Kelompok abangan akan menerima kelompok santri tanpa membahas perbedaan krusial antara mereka. Kelompok agama selain Islam pun biasanya dengan senang hati hadir dalam slametan, ikut serta dalam kegiatan doa dan prosesual lainnya. Fanatisme seperti langsung meleleh dengan budaya itu. Orang yang fanatik dianggap ‘durung Jawa’.

Proses integrasi nasional, jika mau berhasil sampai ke akarnya, mesti berani menggali masalah budaya juga sampai ke akarnya. Sayangnya sampai sekarang perlindungan pada para ilmuwan, mediator atau para pekerja sosial masih terbatas. Seorang dosen saya dulu berujar pada mahasiswa: ”Pikir dulu resiko sebelum mulai riset”. Ia mengajak kami berpikir  bagaimana jika kesimpulan riset ternyata ada masalah dengan budaya atau agama tertentu yang diteliti, sanggupkah menghadapi ancaman kekerasan fisik atau tuntutan hukum pidana dan perdata?  Ini jadi masalah klasik. Apalagi kalau data riset berdasar penelitian yang menggunakan pendekatan kualitatif. Informan atau saksi kunci sering tak mau diungkap jati dirinya. Artinya jika ada masalah hukum sudah terprediksi bahwa para pemberi informasi itu akan menolak untuk bersaksi baik di kepolisian, kejaksaan atau pengadilan.

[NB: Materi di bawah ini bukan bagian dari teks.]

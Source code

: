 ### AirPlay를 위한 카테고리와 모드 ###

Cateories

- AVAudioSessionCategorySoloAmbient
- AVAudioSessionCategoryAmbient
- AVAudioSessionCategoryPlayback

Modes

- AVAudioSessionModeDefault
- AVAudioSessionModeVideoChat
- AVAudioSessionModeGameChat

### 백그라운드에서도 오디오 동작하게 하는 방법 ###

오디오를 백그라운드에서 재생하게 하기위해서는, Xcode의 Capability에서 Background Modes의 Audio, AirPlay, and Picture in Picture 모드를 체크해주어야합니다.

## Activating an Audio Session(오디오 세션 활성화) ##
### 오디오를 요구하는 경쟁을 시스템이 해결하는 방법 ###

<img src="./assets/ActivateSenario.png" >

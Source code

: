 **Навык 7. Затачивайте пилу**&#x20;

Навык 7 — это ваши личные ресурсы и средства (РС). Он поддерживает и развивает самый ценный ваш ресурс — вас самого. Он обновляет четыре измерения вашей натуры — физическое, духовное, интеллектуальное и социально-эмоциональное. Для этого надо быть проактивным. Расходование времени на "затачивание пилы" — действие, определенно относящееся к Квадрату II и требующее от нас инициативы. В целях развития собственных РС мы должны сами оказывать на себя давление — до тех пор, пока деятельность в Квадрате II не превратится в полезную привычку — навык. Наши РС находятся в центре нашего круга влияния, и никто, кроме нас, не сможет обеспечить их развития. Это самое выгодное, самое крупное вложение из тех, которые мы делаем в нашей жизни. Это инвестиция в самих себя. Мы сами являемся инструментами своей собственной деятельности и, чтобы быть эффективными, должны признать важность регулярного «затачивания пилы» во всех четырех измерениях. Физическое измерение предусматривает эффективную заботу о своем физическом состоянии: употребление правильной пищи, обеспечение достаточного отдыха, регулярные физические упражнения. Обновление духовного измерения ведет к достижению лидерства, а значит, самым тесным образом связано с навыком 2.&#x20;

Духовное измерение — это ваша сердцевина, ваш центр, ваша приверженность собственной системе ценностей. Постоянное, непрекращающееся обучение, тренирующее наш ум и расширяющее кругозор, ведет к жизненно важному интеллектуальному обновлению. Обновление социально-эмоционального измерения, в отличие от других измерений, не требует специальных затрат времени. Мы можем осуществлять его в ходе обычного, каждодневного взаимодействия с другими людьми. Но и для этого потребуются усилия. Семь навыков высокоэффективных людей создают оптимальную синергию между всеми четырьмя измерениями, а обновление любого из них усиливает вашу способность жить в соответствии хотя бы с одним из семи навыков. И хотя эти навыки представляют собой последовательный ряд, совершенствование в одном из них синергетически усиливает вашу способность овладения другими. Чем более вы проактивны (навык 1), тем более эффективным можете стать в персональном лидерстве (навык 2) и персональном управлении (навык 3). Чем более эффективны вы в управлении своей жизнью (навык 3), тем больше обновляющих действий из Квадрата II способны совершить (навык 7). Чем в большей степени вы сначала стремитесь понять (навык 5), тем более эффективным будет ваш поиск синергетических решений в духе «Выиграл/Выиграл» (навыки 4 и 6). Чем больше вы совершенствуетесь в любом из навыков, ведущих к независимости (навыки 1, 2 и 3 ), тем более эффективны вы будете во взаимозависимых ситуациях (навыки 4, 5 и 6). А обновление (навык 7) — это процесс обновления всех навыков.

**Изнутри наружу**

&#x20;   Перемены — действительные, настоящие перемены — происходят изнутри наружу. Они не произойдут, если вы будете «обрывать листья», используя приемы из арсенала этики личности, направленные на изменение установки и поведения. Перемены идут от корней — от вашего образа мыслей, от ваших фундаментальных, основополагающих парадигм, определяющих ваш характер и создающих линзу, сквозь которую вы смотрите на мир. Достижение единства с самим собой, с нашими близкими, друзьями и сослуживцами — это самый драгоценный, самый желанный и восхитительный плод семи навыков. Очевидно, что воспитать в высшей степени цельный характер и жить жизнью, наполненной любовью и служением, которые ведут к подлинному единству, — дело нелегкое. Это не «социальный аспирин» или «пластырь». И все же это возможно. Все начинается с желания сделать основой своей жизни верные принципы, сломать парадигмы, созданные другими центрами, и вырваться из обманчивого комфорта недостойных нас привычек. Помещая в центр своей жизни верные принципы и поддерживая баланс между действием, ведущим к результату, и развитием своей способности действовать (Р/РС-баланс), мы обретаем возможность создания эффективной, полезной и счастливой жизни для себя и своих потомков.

Nah, beda lagi jika kita melihat generasi anak-anak kita sekarang. Mereka kelihatan tak tertarik sama sekali dengan hal-hal yang dianggap tradisional atau masa lalu. Anak-anak lebih fasih bicara Bomba Legend, Crayon Sinchan, Marvel atau Final Fantasy. Kisah Majapahit, Hayam Wuruk,  Cut Nya Dien, Arjuna, Semar, Sengkuni itu sepertinya tak terkait sama sekali dengan pemikiran anak-anak itu. Pahlawan nasional yang masih agak dekat mungkin hanyalah RA Kartini, itu pun dengan pemaknaan yang sangat direduksi menjadi sebatas acara berpakaian tradisional saja. Konteks perjuangan RA Kartini atau pemikiran-pemikirannya sepertinya belum menjadi bagian integral dalam pemikiran dan perilaku anak.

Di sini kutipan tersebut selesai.